Тех казаков-то, что куренными, потомственными казаками были, что сбежали с родных мест испугавшись новых властей, не преуспевших в междуусобной войне с соплеменниками, тех, кто послушался генералов-неудачников, да и уплыл за море, на берег турецкий, где и погибли от бескормицы, от жажды да голода, брошенные на произвол судьбы генералами-предателями, что сами от трусости своей бежали от родных берегов, болтая при этом о верности России, Великой и Неделимой, тех казаков и осталось-то в эмиграции, к началу войны, по подсчетам специалистов, не более десяти тысяч человек. Всех! Вместе с детьми малыми и большими, стариками, тоже противящимися новым порядкам, да с женщинами, вечными страдалицами мужского недомыслия. Где же из этих жалких остатков создавать было казачьи полки да дивизии, о которых, захлёбываясь от восторга, докладывал сподвижникам фюрера генерал-предатель Краснов?

Не было там, в тех «казачьих» полках казаков. Всякие бродяги, душегубы-уголовники записывались в полки эти, чтобы пожить да посвирепствовать «на халяву», под фашистов подделываясь – вот кто там был, в полках этих. Это они, подонки, выдавая себя казаками!

Нет, не дождетесь, господа «смакователи», не признаем мы, наследники великих казачьих родов и фамилий, клевету вашу, описания ваши о предательстве родов наших казачьих земли, их породившей!

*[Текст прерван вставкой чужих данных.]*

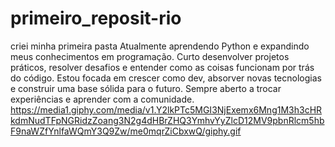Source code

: # primeiro_reposit-rio
criei minha primeira pasta
Atualmente aprendendo Python e expandindo meus conhecimentos em programação. Curto desenvolver projetos práticos, resolver desafios e entender como as coisas funcionam por trás do código. Estou focada em crescer como dev, absorver novas tecnologias e construir uma base sólida para o futuro. Sempre aberto a trocar experiências e aprender com a comunidade.
https://media1.giphy.com/media/v1.Y2lkPTc5MGI3NjExemx6Mng1M3h3cHRkdmNudTFpNGRidzZoang3N2g4dHBrZHQ3YmhvYyZlcD12MV9pbnRlcm5hbF9naWZfYnlfaWQmY3Q9Zw/me0mqrZiCbxwQ/giphy.gif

После успешного рейда генерала Доватора, возглавлявшего кавалерийские, а значит фактически Казачьи полки, казаки и вовсе воспрянули и перестали бояться. Правда, к тому времени и бояться-то было почти некому – казачества, как самостоятельной сословной народности – практически не существовало. Оставались верные своим казачьим обрядам и обычаям отдельные семьи и даже хутора, но не было цельных станиц, объединенных общими связями семейных родов.

Время отложило возрождение казачества на многие десятилетия.